§ Work task: Begin with the first line of the entries below and reproduce each line exactly, ending with the line that holds "Map 内置的My Map功能".

§ Provided data:
---

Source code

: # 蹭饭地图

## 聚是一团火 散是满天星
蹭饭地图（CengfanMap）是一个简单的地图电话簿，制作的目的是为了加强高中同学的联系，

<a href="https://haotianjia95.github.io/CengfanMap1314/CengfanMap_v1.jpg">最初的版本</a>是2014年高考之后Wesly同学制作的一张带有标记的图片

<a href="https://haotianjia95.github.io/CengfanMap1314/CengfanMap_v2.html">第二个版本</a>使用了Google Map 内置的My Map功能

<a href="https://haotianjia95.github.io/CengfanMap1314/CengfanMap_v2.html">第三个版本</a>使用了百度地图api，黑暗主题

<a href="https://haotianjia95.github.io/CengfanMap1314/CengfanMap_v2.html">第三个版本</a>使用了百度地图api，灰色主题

---

§ Answer box:
Source code

: # 蹭饭地图

## 聚是一团火 散是满天星
蹭饭地图（CengfanMap）是一个简单的地图电话簿，制作的目的是为了加强高中同学的联系，

<a href="https://haotianjia95.github.io/CengfanMap1314/CengfanMap_v1.jpg">最初的版本</a>是2014年高考之后Wesly同学制作的一张带有标记的图片

<a href="https://haotianjia95.github.io/CengfanMap1314/CengfanMap_v2.html">第二个版本</a>使用了Google Map 内置的My Map功能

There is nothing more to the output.